See https://www.tensorflow.org/install/install_sources#common_installation_problems

for some common reasons and solutions.  Include the entire stack trace
above this error message when asking for help.

I think the reason is that tensorflow 1.2.1 does not support CUDA 9, however, I'm using the gpu from our university, I can't install CUDA 8 instead of 9...

Can you think any other way that I can solve this problem?

Thank you.

Answer 5 · 2018-08-08T09:15:40.000Z

This code base is several tf versions behind, so I think upgrading the code to support a later version of tensorflow would be your only alternative.

I can try to have a look at it at some point, but I don't have a lot of time available right now to do the required testing.

Answer 6 · 2018-08-08T18:01:17.000Z

Thank you so much for your help.
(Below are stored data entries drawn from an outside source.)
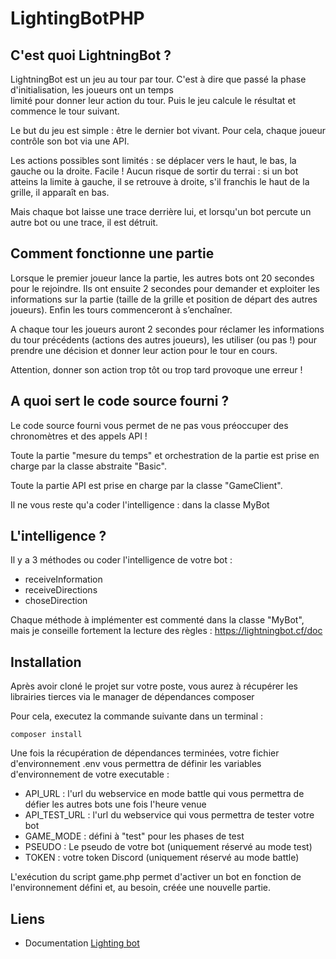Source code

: # LightingBotPHP

## C'est quoi LightningBot ? 
  
LightningBot est un jeu au tour par tour. C'est à dire que passé la phase d'initialisation, les joueurs ont un temps  
limité pour donner leur action du tour. Puis le jeu calcule le résultat et commence le tour suivant.  
  
Le but du jeu est simple : être le dernier bot vivant. Pour cela, chaque joueur contrôle son bot via une API.  
  
Les actions possibles sont limités : se déplacer vers le haut, le bas, la gauche ou la droite. Facile !  Aucun risque de sortir du terrai : si un bot atteins la limite à gauche, il se retrouve à droite, s'il franchis le haut de la grille, il apparaît en bas.
  
Mais chaque bot laisse une trace derrière lui, et lorsqu'un bot percute un autre bot ou une trace, il est détruit.  
  
  
## Comment fonctionne une partie  
  
Lorsque le premier joueur lance la partie, les autres bots ont 20 secondes pour le rejoindre.  Ils ont ensuite 2 secondes pour demander et exploiter les informations sur la partie (taille de la grille et  position de départ des autres joueurs).  Enfin les tours commenceront à s’enchaîner.  
  
A chaque tour les joueurs auront 2 secondes pour réclamer les informations du tour précédents (actions des autres  joueurs), les utiliser (ou pas !) pour prendre une décision et donner leur action pour le tour en cours.  
  
Attention, donner son action trop tôt ou trop tard provoque une erreur !  
  
## A quoi sert le code source fourni ?  
  
Le code source fourni vous permet de ne pas vous préoccuper des chronomètres et des appels API !  
  
Toute la partie "mesure du temps" et orchestration de la partie est prise en charge par la classe abstraite "Basic".  
  
Toute la partie API est prise en charge par la classe "GameClient".  
  
Il ne vous reste qu'a coder l'intelligence : dans la classe MyBot  
  
## L'intelligence ?  
  
Il y a 3 méthodes ou coder l'intelligence de votre bot :  
- receiveInformation  
- receiveDirections  
- choseDirection  
  
Chaque méthode à implémenter est commenté dans la classe "MyBot", mais je conseille fortement la lecture des règles :  https://lightningbot.cf/doc

## Installation

Après avoir cloné le projet sur votre poste, vous aurez à récupérer les librairies tierces via le manager de dépendances composer

Pour cela, executez la commande suivante dans un terminal :

```shell
composer install
```

Une fois la récupération de dépendances terminées, votre fichier d'environnement .env vous permettra de définir les variables d'environnement de votre executable :

- API_URL : l'url du webservice en mode battle qui vous permettra de défier les autres bots une fois l'heure venue
- API_TEST_URL : l'url du webservice qui vous permettra de tester votre bot
- GAME_MODE : défini à "test" pour les phases de test
- PSEUDO : Le pseudo de votre bot (uniquement réservé au mode test)
- TOKEN : votre token Discord (uniquement réservé au mode battle)
  
L'exécution du script game.php permet d'activer un bot en fonction de l'environnement défini et, au besoin, créée une nouvelle partie.

## Liens
* Documentation [Lighting bot](https://webcache.googleusercontent.com/search?q=cache:e8hSEBRZeQAJ:https://lightningbot.tk/doc+&cd=1&hl=fr&ct=clnk&gl=fr)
I will let you know if I have any further questions.

Answer 7 · 2018-08-12T22:42:36.000Z

I was able to run the code on tensorflow 1.9 with a change on the NEMCell property name input_shape (I had to change it to something else due to some conflict of using the RNNCell property names). Other than that, I don't think the code needs to be upgraded.